## How to complete this task
Check every line of the material below for "default". Give the number of lines that have it, and only that.

________________________________________

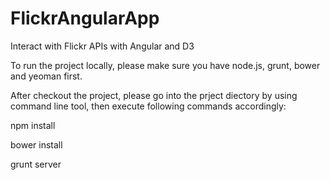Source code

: FlickrAngularApp
================

Interact with Flickr APIs with Angular and D3

To run the project locally, please make sure you have node.js, grunt, bower and yeoman first.

After checkout the project, please go into the prject diectory by using command line tool, then execute following commands accordingly:

npm install

bower install

grunt server
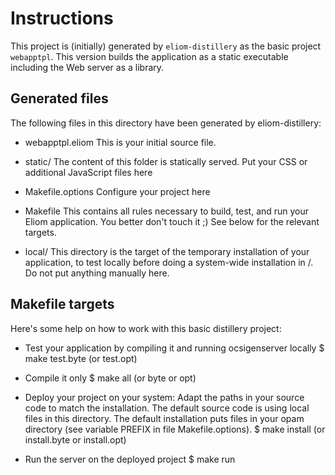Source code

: Instructions
============

This project is (initially) generated by `eliom-distillery` as the basic
project `webapptpl`. This version builds the application as a static
executable including the Web server as a library.

Generated files
---------------

The following files in this directory have been generated by
eliom-distillery:

 - webapptpl.eliom
   This is your initial source file.

 - static/
   The content of this folder is statically served. Put your CSS or
   additional JavaScript files here

 - Makefile.options
   Configure your project here

 - Makefile
   This contains all rules necessary to build, test, and run your
   Eliom application. You better don't touch it ;) See below for the
   relevant targets.

 - local/
   This directory is the target of the temporary installation of
   your application, to test locally before doing a system-wide
   installation in /. Do not put anything manually here.


Makefile targets
----------------

Here's some help on how to work with this basic distillery project:

 - Test your application by compiling it and running ocsigenserver locally
     $ make test.byte (or test.opt)

 - Compile it only
     $ make all (or byte or opt)

 - Deploy your project on your system:
   Adapt the paths in your source code to match the installation.
   The default source code is using local files in this directory.
   The default installation puts files in your opam directory
   (see variable PREFIX in file Makefile.options).
     $ make install (or install.byte or install.opt)

 - Run the server on the deployed project
     $ make run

________________________________________

## Result
2